- **What needs to be done**: Among the records below, find the lines that contain "function" and copy each of them.

******

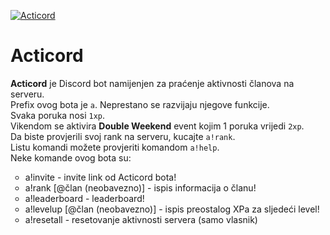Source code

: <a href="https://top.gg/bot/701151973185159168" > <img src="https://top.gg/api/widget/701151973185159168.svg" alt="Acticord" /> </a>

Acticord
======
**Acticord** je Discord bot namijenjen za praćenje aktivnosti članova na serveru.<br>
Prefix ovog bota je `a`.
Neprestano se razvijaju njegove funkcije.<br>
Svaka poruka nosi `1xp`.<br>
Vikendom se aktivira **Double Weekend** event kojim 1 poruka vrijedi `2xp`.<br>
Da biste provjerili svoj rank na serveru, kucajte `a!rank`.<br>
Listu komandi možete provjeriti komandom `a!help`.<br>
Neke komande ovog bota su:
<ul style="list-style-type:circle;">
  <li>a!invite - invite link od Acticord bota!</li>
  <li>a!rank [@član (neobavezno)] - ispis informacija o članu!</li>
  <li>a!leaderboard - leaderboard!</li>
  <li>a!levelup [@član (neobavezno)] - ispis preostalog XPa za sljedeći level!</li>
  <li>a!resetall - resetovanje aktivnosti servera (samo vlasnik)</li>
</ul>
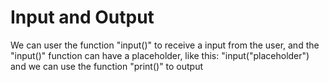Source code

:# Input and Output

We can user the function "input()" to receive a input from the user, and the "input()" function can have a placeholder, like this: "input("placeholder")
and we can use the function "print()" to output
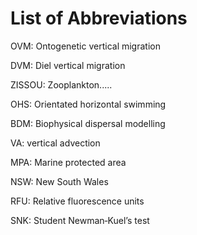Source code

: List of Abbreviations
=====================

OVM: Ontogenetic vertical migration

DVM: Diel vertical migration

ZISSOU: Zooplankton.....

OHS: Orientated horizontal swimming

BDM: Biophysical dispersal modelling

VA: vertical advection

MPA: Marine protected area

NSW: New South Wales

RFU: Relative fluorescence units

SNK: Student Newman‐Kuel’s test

******

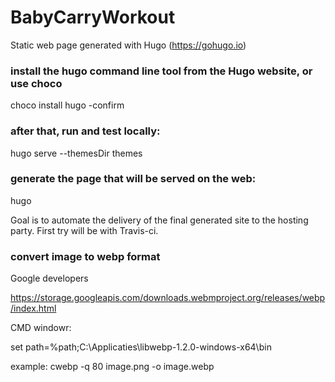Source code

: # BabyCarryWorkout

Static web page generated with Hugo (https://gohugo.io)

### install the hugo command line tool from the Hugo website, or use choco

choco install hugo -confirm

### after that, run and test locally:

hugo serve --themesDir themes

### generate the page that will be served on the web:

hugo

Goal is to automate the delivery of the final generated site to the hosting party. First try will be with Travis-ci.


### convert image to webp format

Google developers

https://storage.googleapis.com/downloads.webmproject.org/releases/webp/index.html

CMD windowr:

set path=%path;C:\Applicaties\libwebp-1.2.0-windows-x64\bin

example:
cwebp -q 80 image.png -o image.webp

******

- **Exercise output**:
We can user the function "input()" to receive a input from the user, and the "input()" function can have a placeholder, like this: "input("placeholder")
and we can use the function "print()" to output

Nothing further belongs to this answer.